Al momento “non abbiamo ricevuto risposte”, ha detto a LaPresse il segretario generale della Uilm, Rocco Palombella. Nel mentre, nel sito tarantino “è in corso un ‘fuggi-fuggi’ di capi: un numero significativo di figure apicali – capi produzione e capi reparto – hanno cominciato a dimettersi perché non si sentono sicuri. L’azienda corre ai ripari con un piano di incentivazione sugli stipendi per farli rimanere”, afferma Palombella. E aggiunge: “nelle prossime settimane cercheremo di chiedere al Presidente del Consiglio, che sembra abbia incontrato l’azienda nelle scorse settimane, cosa vuole fare. Il Paese ha bisogno di acciaio e deve pensare all’ambiente e al lavoro”.

Punti essenziali, su cui già pesa la questione del dissequestro penale degli impianti dell’area a caldo, in assenza del quale – come denunciato stamattina dalla Fiom – non potrà concludersi l’iter sui futuri assetti societari, allontanando di fatto l’entrata di Invitalia nel capitale sociale di Acciaierie d’Italia. Un nodo che è essenziale sciogliere, ma su cui Palombella sembra scettico: “la closing dei fatti rischia di saltare: il termine previsto dalla magistratura per il dissequestro è fissato a maggio 2023, mentre – da accordi – l’ingresso di Invitalia è previsto per maggio 2022. I commissari straordinari hanno chiesto di anticiparlo, sostenendo di aver fatto il 90% delle migliorie necessarie, ma rimane comunque un 10% di non fatto che potrebbe essere un ostacolo significativo”.

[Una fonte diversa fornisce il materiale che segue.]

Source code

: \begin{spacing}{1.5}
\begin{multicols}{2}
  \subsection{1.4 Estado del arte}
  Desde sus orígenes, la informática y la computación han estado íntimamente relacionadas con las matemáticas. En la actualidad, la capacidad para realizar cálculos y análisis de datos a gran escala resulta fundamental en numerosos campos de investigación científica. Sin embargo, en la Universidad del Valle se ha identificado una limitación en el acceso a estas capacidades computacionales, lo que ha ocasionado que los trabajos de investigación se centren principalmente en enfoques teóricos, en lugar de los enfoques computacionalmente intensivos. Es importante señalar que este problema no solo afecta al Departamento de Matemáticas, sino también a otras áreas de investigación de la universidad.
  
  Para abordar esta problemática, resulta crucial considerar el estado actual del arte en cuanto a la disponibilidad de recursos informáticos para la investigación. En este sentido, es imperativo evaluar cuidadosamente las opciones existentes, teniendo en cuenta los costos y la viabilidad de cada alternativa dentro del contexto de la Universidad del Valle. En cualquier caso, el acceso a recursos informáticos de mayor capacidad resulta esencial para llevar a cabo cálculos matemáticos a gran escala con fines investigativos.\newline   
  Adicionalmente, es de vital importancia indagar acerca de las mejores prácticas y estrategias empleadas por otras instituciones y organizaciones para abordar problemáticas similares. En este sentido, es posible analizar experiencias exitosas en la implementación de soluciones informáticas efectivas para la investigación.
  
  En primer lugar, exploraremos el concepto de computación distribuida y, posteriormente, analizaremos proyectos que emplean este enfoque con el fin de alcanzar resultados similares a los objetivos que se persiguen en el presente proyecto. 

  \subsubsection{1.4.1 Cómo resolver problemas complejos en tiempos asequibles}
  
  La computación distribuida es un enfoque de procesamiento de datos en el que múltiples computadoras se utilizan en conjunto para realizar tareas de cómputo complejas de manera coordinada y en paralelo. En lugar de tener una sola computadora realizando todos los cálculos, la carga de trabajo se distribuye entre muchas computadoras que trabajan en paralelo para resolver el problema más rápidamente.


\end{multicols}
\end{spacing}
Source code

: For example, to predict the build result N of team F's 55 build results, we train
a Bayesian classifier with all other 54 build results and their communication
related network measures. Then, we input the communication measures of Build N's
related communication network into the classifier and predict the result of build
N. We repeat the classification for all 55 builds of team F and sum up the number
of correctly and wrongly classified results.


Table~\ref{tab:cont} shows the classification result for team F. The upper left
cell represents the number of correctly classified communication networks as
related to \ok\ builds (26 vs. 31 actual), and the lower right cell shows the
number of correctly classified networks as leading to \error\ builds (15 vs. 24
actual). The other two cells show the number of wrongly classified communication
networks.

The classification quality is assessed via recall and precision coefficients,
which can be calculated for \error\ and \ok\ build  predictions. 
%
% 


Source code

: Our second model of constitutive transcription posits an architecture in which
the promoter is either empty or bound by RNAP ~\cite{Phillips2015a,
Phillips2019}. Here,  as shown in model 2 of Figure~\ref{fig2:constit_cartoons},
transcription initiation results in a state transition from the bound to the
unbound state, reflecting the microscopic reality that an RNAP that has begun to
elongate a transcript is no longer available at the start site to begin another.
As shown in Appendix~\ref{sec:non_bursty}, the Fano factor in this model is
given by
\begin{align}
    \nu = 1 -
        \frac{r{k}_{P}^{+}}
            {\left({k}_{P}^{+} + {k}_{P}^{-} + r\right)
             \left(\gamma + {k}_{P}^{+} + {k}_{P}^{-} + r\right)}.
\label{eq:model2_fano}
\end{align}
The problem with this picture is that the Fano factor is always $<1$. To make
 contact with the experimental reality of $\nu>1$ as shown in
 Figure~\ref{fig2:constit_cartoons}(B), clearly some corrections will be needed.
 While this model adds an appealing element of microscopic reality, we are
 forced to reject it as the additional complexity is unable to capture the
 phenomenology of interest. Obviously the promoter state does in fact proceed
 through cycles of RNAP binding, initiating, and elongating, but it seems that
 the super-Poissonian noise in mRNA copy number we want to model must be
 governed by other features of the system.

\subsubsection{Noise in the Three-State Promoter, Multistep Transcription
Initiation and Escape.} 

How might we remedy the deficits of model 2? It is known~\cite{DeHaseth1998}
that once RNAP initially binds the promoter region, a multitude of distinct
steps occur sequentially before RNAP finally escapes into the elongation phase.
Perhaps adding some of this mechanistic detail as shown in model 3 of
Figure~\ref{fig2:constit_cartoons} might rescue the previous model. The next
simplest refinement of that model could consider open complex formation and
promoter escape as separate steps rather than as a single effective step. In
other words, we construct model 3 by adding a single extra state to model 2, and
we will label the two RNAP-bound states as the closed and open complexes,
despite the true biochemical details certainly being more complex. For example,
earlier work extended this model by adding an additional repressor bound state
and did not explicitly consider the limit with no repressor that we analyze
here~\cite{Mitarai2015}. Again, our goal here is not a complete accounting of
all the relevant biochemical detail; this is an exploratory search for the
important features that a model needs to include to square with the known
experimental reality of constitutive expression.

Accanto, altre priorità, a partire dal completamento del piano di ambientalizzazione, “su cui siamo già a un a buon livello, ma si deve accelerare”, fino al necessario “aumento della produzione, in armonia con i parametri ambientali”. A metterle in fila ci pensa Roberto Benaglia, segretario generale Fim, sottolineando che, al netto del silenzio delle istituzioni, il vero tema su cui è vitale continuare a dialogare è che ora, nel momento in cui il “mercato acciaio è in ripresa, Taranto non sta cogliendo l’opportunità”. E allora, incalza il leader delle tute blu della Cisl, “il Governo deve dirci se intende lasciare la partita al prossimo esecutivo o se invece vuole far valere le sue prerogative, chiedendo conto all’azienda delle modalità di gestione”, rendendosi attivamente “responsabile” dell’investimento fatto in Acciaierie d’Italia. È intollerabile, chiosa, che “nel momento in cui tutto il mondo chiede acciaio e ghisa, Taranto trovi delle scuse”.